The desire to forget about the former home is informed by the realisation that it would be in her own best interest to dissociate herself from her past life. But she also believed that she was ‘expected to integrate, to assimilate, to conform, to take a jump into a community melting pot and forget about her own real self’ because Australians did not want her to cling to her Hungarian identity: ‘They regarded the “Otherness” of other people as a mild disease, a slight handicap that ought to be treated if it cannot be prevented.’

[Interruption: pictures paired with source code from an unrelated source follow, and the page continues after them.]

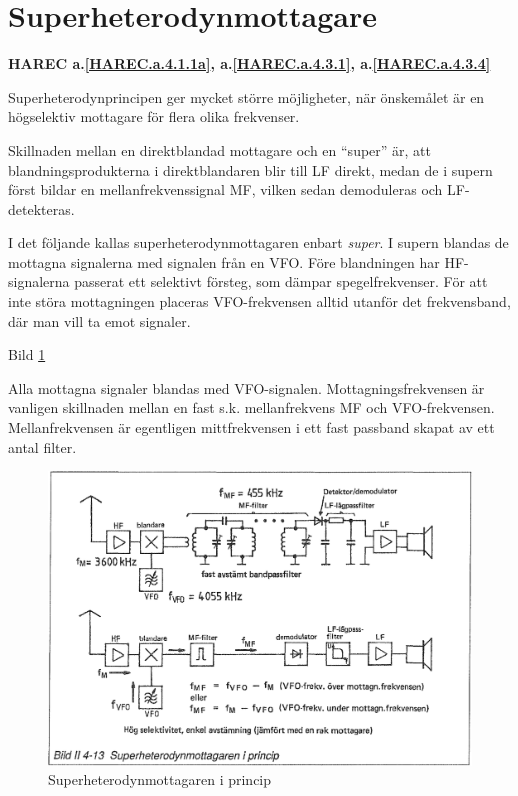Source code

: \section{Superheterodynmottagare}
\textbf{
HAREC a.\ref{HAREC.a.4.1.1a}\label{myHAREC.a.4.1.1a},
 a.\ref{HAREC.a.4.3.1}\label{myHAREC.a.4.3.1},
 a.\ref{HAREC.a.4.3.4}\label{myHAREC.a.4.3.4}
}

Superheterodynprincipen ger mycket större möjligheter, när önskemålet
är en högselektiv mottagare för flera olika frekvenser.

Skillnaden mellan en direktblandad mottagare och en ``super'' är, att
blandningsprodukterna i direktblandaren blir till LF direkt, medan de
i supern först bildar en mellanfrekvenssignal MF, vilken sedan
demoduleras och LF-detekteras.

I det följande kallas superheterodynmottagaren enbart \emph{super}. I
supern blandas de mottagna signalerna med signalen från en VFO. Före
blandningen har HF-signalerna passerat ett selektivt försteg, som
dämpar spegelfrekvenser. För att inte störa mottagningen placeras
VFO-frekvensen alltid utanför det frekvensband, där man vill ta emot
signaler.

Bild \ref{fig:bildII4-13}

Alla mottagna signaler blandas med VFO-signalen. Mottagningsfrekvensen
är vanligen skillnaden mellan en fast s.k. mellanfrekvens MF och
VFO-frekvensen. Mellanfrekvensen är egentligen mittfrekvensen i ett
fast passband skapat av ett antal filter.

\begin{figure}
  \includegraphics[width=\textwidth]{images/bild_2_4-13}
  \caption{Superheterodynmottagaren i princip}
  \label{fig:bildII4-13}
\end{figure}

While ‘otherness’ could be treated, its symptoms would never vanish, and therefore her new identity would always remain incomplete, and unable to match what she tried to forget. Bozic remained torn between herself as a New Australian, and ‘[t]hat other-Me who came from Europe’. One was ‘a foreigner with an accent, a migrant without a country’, while the other spoke her native tongue effortlessly.

 

MIGRANTS TEND TO have a keen ability to notice the peculiarities of their new country and its residents, things the locally born generally overlook. Bozic’s book is a good example. She is a perceptive and unforgiving observer of Australian gender roles in 1950s Canberra: ‘those friendly and incredibly helpful women’ who were her neighbours ‘lived a humdrum and lacklustre existence within narrowly defined roles and by the time they were middle-aged their souls were drained of all the dreams they had ever had about life’, the men labelled topics ‘[o]utside their own narrow sphere of interests…as “women’s talk” or still worse “culture” – something not really becoming to grown men’. But she is also able to lighten her diagnoses with a dash of humour: ‘I had worked on a theory that the emotional inertia that afflicted so many Australians was due to the terrible national habit of drinking tea with milk – a beverage that looked like dishwater and quite often tasted like it too.’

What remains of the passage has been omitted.